A previously nicely functioning Remote Desktop Server Farm ahs stopped working two days ago. The setup is as follows:
- DNS resolves "myfarm.mydomain.local" to the IPs of all the farm member servers
- All farm member servers are configured as farm members of farm "myfarm" on Broker MYBROKER
- All farm members are members of the local session broker group on MYBROKER
- Clients are configured to connect to "myfarm"
(All servers involved are virtual Windows2008R2 boxes). Suddenly people started getting the following error (translated from German) and failed to connect.
Unable to connect to terminal server.
The terminal server farm "myfarm" that you are trying to connect to is redirecting you to server "farmmemberX.mydomain.local". Remote desktop cannot verify that this server belongs to the same server farm. This can occur if there is a server on your network with the same name as the server farm. ?It cannot be verified if both remote computers belong to the same remote desktop server farm. You must use the farm name, not the computer name, if you want to mak a connection to a remote desktop server farm.

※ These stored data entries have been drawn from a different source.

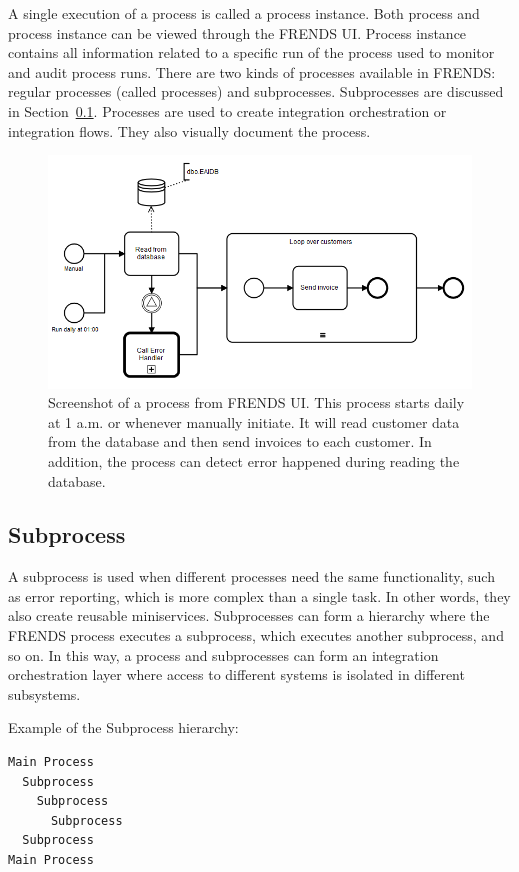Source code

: \documentclass[english, 12pt, a4paper, sci, utf8, a-2b, online, obeyspaces]{aaltothesis}
\begin{document}
A single execution of a process is called a process instance. Both process and process instance can be viewed through the FRENDS UI. Process instance contains all information related to a specific run of the process used to monitor and audit process runs. There are two kinds of processes available in FRENDS: regular processes (called processes) and subprocesses. Subprocesses are discussed in Section~\ref{sec:subprocess}. Processes are used to create integration orchestration or integration flows. They also visually document the process.

\begin{figure}[htb]
  \centering
      \includegraphics[width=\textwidth]{pictures/frends/Simple_process2.png}
  \caption{Screenshot of a process from FRENDS UI. This process starts daily at 1 a.m. or whenever manually initiate. It will read customer data from the database and then send invoices to each customer. In addition, the process can detect error happened during reading the database.}
  \label{fig:Simple_process2}
\end{figure}

\subsection{Subprocess}
\label{sec:subprocess}
A subprocess is used when different processes need the same functionality, such as error reporting, which is more complex than a single task. In other words, they also create reusable miniservices. Subprocesses can form a hierarchy where the FRENDS process executes a subprocess, which executes another subprocess, and so on. In this way, a process and subprocesses can form an integration orchestration layer where access to different systems is isolated in different subsystems. 

Example of the Subprocess hierarchy:
\begin{verbatim}
Main Process
  Subprocess
    Subprocess
      Subprocess
  Subprocess
Main Process
\end{verbatim}
\end{document}
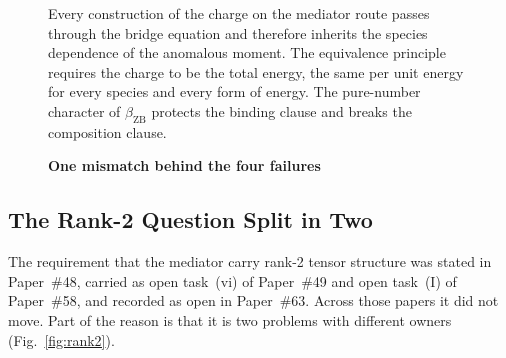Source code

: \documentclass[%
 reprint, amsmath,amssymb, aps, prb, ]{revtex4-2}
\numberwithin{equation}{section}
\newcommand{\vZB}{v_{\text{ZB}}}
\newcommand{\betaZB}{\beta_{\text{ZB}}}
\newcommand{\lambdaC}{\lambda_{\text{C}}}
\newcommand{\nuZB}{\nu_{\text{ZB}}}
\newcommand{\OmT}{\Omega_{\text{T}}}
\begin{document}
\begin{figure}[t!]
\centering
{}
\caption{\textbf{One mismatch behind the four failures}}
\label{fig:mismatch}
\vspace{0.4em}
\begin{minipage}{0.95\textwidth}
\justifying\small
Every construction of the charge on the mediator route passes through the bridge equation and therefore inherits the species dependence of the anomalous moment. The equivalence principle requires the charge to be the total energy, the same per unit energy for every species and every form of energy. The pure-number character of $\betaZB$ protects the binding clause and breaks the composition clause.
\end{minipage}
\end{figure}

\subsection{The Rank-2 Question Split in Two}
\label{subsec:rank2}

The requirement that the mediator carry rank-2 tensor structure was stated in Paper~\#48, carried as open task~(vi) of Paper~\#49 and open task~(I) of Paper~\#58, and recorded as open in Paper~\#63. Across those papers it did not move. Part of the reason is that it is two problems with different owners (Fig.~\ref{fig:rank2}).
\end{document}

Contact a network administrator to obtain support if you use a RDP connection that was prepared by the administrator.
If you want to connect with a specific farm member, use "mstsc /admin"
Sometimes it seemed also that they were simply rejected as if having entered wrong credentials (which they have not, most have saved their credentials)
Question 1. Can you explain what is behind this, specifically regarding the "it could not be verified": How does this verification take place if it works? After all, the redirection would not even be attempteed if it were not initiated by broker ...
What we tried: Sometimes it helped to replace the name the client connects to with something else (i.e., we added a name "foo" to DNS that resolved to the same IPs and had users connect to "foo"), but this was far from consistent.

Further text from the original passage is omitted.